The First “Rencontres internationales de Reims” on Sustainability Studies - Presentation

To combine the increase of everyone’s wellbeing with sustainability is one of the greatest challenges for contemporary development. According to Amartya Sen, if we have obligations towards future generations, we also have obligations towards current generations.

This issue becomes particularly central in the perspective of 2012, a key year representing a double deadline: that of the new Rio Conference on the environment and development, 20 years after 1992, and that of the formal recognition by the International Commission on Stratigraphy, that we live in a new era: the anthropocene. The increasing responsibility of human societies, not only towards the planet, but also towards our future needs to be highlighted.

It is fundamental to match this responsibility with instruments of governance capable of implementing truly sustainable policies. In fact, the legitimate increase of environmental concerns provokes an increase of technical devices and of regulations. It is not rare that these responses to environmental challenges end up not considering social and spatial justice or to reinforce existing access inequalities.
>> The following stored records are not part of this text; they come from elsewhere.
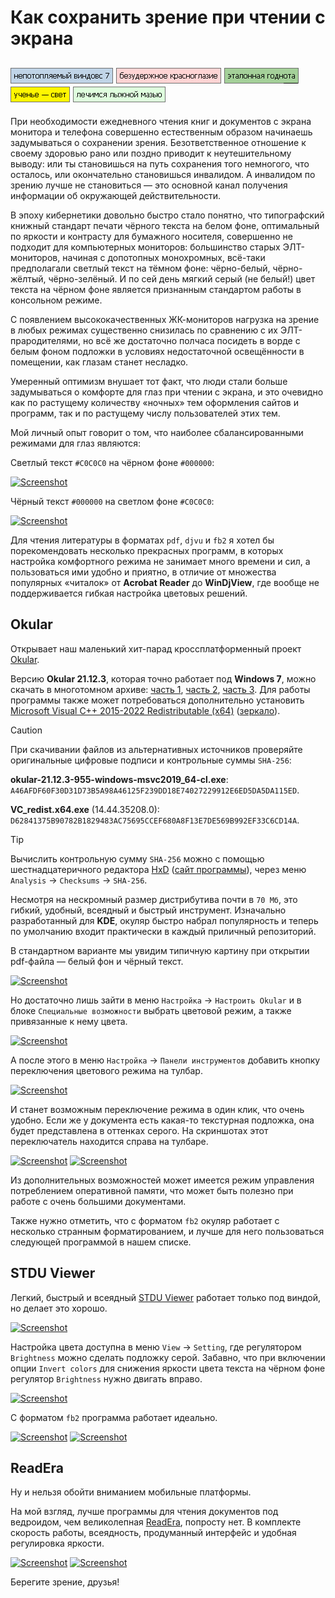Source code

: # Как сохранить зрение при чтении с экрана

[![Screenshot](../../../data/tags/win7/tag_win7.png)](../../../data/tags/win7)
[![Screenshot](../../../data/tags/linux/tag_linux.png)](../../../data/tags/linux)
[![Screenshot](../../../data/tags/good/tag_good.png)](../../../data/tags/good)
[![Screenshot](../../../data/tags/education/tag_education.png)](../../../data/tags/education)
[![Screenshot](../../../data/tags/med/tag_med.png)](../../../data/tags/med)
-----

При необходимости ежедневного чтения книг и документов с экрана монитора и телефона совершенно естественным образом начинаешь задумываться о сохранении зрения. Безответственное отношение к своему здоровью рано или поздно приводит к неутешительному выводу: или ты становишься на путь сохранения того немногого, что осталось, или окончательно становишься инвалидом. А инвалидом по зрению лучше не становиться — это основной канал получения информации об окружающей действительности.

В эпоху кибернетики довольно быстро стало понятно, что типографский книжный стандарт печати чёрного текста на белом фоне, оптимальный по яркости и контрасту для бумажного носителя, совершенно не подходит для компьютерных мониторов: большинство старых ЭЛТ-мониторов, начиная с допотопных монохромных, всё-таки предполагали светлый текст на тёмном фоне: чёрно-белый, чёрно-жёлтый, чёрно-зелёный. И по сей день мягкий серый (не белый!) цвет текста на чёрном фоне является признанным стандартом работы в консольном режиме.

С появлением высококачественных ЖК-мониторов нагрузка на зрение в любых режимах существенно снизилась по сравнению с их ЭЛТ-прародителями, но всё же достаточно полчаса посидеть в ворде с белым фоном подложки в условиях недостаточной освещённости в помещении, как глазам станет несладко.

Умеренный оптимизм внушает тот факт, что люди стали больше задумываться о комфорте для глаз при чтении с экрана, и это очевидно как по растущему количеству «ночных» тем оформления сайтов и программ, так и по растущему числу пользователей этих тем.

Мой личный опыт говорит о том, что наиболее сбалансированными режимами для глаз являются:

Светлый текст `#C0C0C0` на чёрном фоне `#000000`:

[![Screenshot](../../../../../../data-01/blob/main/2025-06-10-pdf-readers/pic/console_dark_mini.png)](../../../../../../data-01/blob/main/2025-06-10-pdf-readers/pic/console_dark.png)

Чёрный текст `#000000` на светлом фоне `#C0C0C0`:

[![Screenshot](../../../../../../data-01/blob/main/2025-06-10-pdf-readers/pic/console_light_mini.png)](../../../../../../data-01/blob/main/2025-06-10-pdf-readers/pic/console_light.png)

Для чтения литературы в форматах `pdf`, `djvu` и `fb2` я хотел бы порекомендовать несколько прекрасных программ, в которых настройка комфортного режима не занимает много времени и сил, а пользоваться ими удобно и приятно, в отличие от множества популярных «читалок» от **Acrobat Reader** до **WinDjView**, где вообще не поддерживается гибкая настройка цветовых решений.

## Okular

Открывает наш маленький хит-парад кроссплатформенный проект [Okular](https://okular.kde.org/download/).

Версию **Okular 21.12.3**, которая точно работает под **Windows 7**, можно скачать в многотомном архиве: [часть 1](../../../../../../data-01/blob/main/2025-06-10-pdf-readers/files/okular_win7.7z.001), [часть 2](../../../../../../data-01/blob/main/2025-06-10-pdf-readers/files/okular_win7.7z.002), [часть 3](../../../../../../data-01/blob/main/2025-06-10-pdf-readers/files/okular_win7.7z.003).
Для работы программы также может потребоваться дополнительно установить [Microsoft Visual C++ 2015-2022 Redistributable (x64)](https://learn.microsoft.com/en-us/cpp/windows/latest-supported-vc-redist) ([зеркало](../../../../../../data-01/blob/main/2025-06-10-pdf-readers/files/VC_redist.x64_14.44.35208.0.7z)).


> [!CAUTION]
> При скачивании файлов из альтернативных источников проверяйте оригинальные цифровые подписи и контрольные суммы `SHA-256`:
>
> **okular-21.12.3-955-windows-msvc2019_64-cl.exe**: `A46AFDF60F30D31D73B5A98A46125F239DD18E74027229912E6ED5DA5DA115ED`.
> 
> **VC_redist.x64.exe** (14.44.35208.0): `D62841375B90782B1829483AC75695CCEF680A8F13E7DE569B992EF33C6CD14A`.

> [!TIP]
> Вычислить контрольную сумму `SHA-256` можно с помощью шестнадцатеричного редактора [HxD](../../../../../../data-01/blob/main/2025-06-07-ram-disk/files/hxd_2.5.0.7z) ([сайт программы](https://mh-nexus.de/en/hxd/)), через меню `Analysis` -> `Checksums` -> `SHA-256`.

Несмотря на нескромный размер дистрибутива почти в `70 Мб`, это гибкий, удобный, всеядный и быстрый инструмент. Изначально разработанный для **KDE**, окуляр быстро набрал популярность и теперь по умолчанию входит практически в каждый приличный репозиторий.

В стандартном варианте мы увидим типичную картину при открытии pdf-файла — белый фон и чёрный текст.

[![Screenshot](../../../../../../data-01/blob/main/2025-06-10-pdf-readers/pic/okular_1_mini.jpg)](../../../../../../data-01/blob/main/2025-06-10-pdf-readers/pic/okular_1.jpg)

Но достаточно лишь зайти в меню `Настройка` -> `Настроить Okular` и в блоке `Специальные возможности` выбрать цветовой режим, а также привязанные к нему цвета.

[![Screenshot](../../../../../../data-01/blob/main/2025-06-10-pdf-readers/pic/okular_settings_mini.jpg)](../../../../../../data-01/blob/main/2025-06-10-pdf-readers/pic/okular_settings.jpg)

А после этого в меню `Настройка` -> `Панели инструментов` добавить кнопку переключения цветового режима на тулбар.

[![Screenshot](../../../../../../data-01/blob/main/2025-06-10-pdf-readers/pic/okular_toolbar_mini.jpg)](../../../../../../data-01/blob/main/2025-06-10-pdf-readers/pic/okular_toolbar.jpg)

И станет возможным переключение режима в один клик, что очень удобно. Если же у документа есть какая-то текстурная подложка, она будет представлена в оттенках серого. На скриншотах этот переключатель находится справа на тулбаре.

[![Screenshot](../../../../../../data-01/blob/main/2025-06-10-pdf-readers/pic/okular_2_mini.jpg)](../../../../../../data-01/blob/main/2025-06-10-pdf-readers/pic/okular_2.jpg)
[![Screenshot](../../../../../../data-01/blob/main/2025-06-10-pdf-readers/pic/okular_3_mini.jpg)](../../../../../../data-01/blob/main/2025-06-10-pdf-readers/pic/okular_3.jpg)

Из дополнительных возможностей может имеется режим управления потреблением оперативной памяти, что может быть полезно при работе с очень большими документами.

Также нужно отметить, что с форматом `fb2` окуляр работает с несколько странным форматированием, и лучше для него пользоваться следующей программой в нашем списке.

## STDU Viewer

Легкий, быстрый и всеядный [STDU Viewer](http://www.stdutility.com/stduviewer.html) работает только под виндой, но делает это хорошо.

[![Screenshot](../../../../../../data-01/blob/main/2025-06-10-pdf-readers/pic/stdu_1_mini.jpg)](../../../../../../data-01/blob/main/2025-06-10-pdf-readers/pic/stdu_1.jpg)

Настройка цвета доступна в меню `View` -> `Setting`, где регулятором `Brightness` можно сделать подложку серой. Забавно, что при включении опции `Invert colors` для снижения яркости цвета текста на чёрном фоне регулятор `Brightness` нужно двигать вправо.

[![Screenshot](../../../../../../data-01/blob/main/2025-06-10-pdf-readers/pic/stdu_settings_mini.jpg)](../../../../../../data-01/blob/main/2025-06-10-pdf-readers/pic/stdu_settings.jpg)

С форматом `fb2` программа работает идеально.

[![Screenshot](../../../../../../data-01/blob/main/2025-06-10-pdf-readers/pic/stdu_2_mini.jpg)](../../../../../../data-01/blob/main/2025-06-10-pdf-readers/pic/stdu_2.jpg)
[![Screenshot](../../../../../../data-01/blob/main/2025-06-10-pdf-readers/pic/stdu_fb2_mini.jpg)](../../../../../../data-01/blob/main/2025-06-10-pdf-readers/pic/stdu_fb2.jpg)

## ReadEra

Ну и нельзя обойти вниманием мобильные платформы.

На мой взгляд, лучше программы для чтения документов под ведроидом, чем великолепная [ReadEra](https://readera.org/ru), попросту нет. В комплекте скорость работы, всеядность, продуманный интерфейс и удобная регулировка яркости.

[![Screenshot](../../../../../../data-01/blob/main/2025-06-10-pdf-readers/pic/readera_dark_mini.png)](../../../../../../data-01/blob/main/2025-06-10-pdf-readers/pic/readera_dark.png)
[![Screenshot](../../../../../../data-01/blob/main/2025-06-10-pdf-readers/pic/readera_settings_mini.png)](../../../../../../data-01/blob/main/2025-06-10-pdf-readers/pic/readera_settings.png)

Берегите зрение, друзья!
To be able to conceive this governance, it is essential to rethink the practices of planning. In fact, the choices and the compromises must fit within the construction of a long term democratic society that is performed at the same time from social, environmental and spatial points of view. However, since the end of the 1980s, planning has almost disappeared from public policy under the pressure of a combination of individualism, of the prevalence of urgency, of the research of short term social, political, economic profitability. Moreover, the end of the cold war gave birth to a more uncertain world, where forecasting is more difficult. It is true that planning as it was—normative and based on archaic analytical tools—had several perverse effects, which are at the basis of its failures. Nevertheless, while not “fashionable” anymore, it survives under the masque of proto-planning, using other names: at the local, regional, national (Agenda 21, Climate Plans, etc.), and international level (European Framework Programs—it is the seventh cycle!—, Sustainable Development Strategies, etc.).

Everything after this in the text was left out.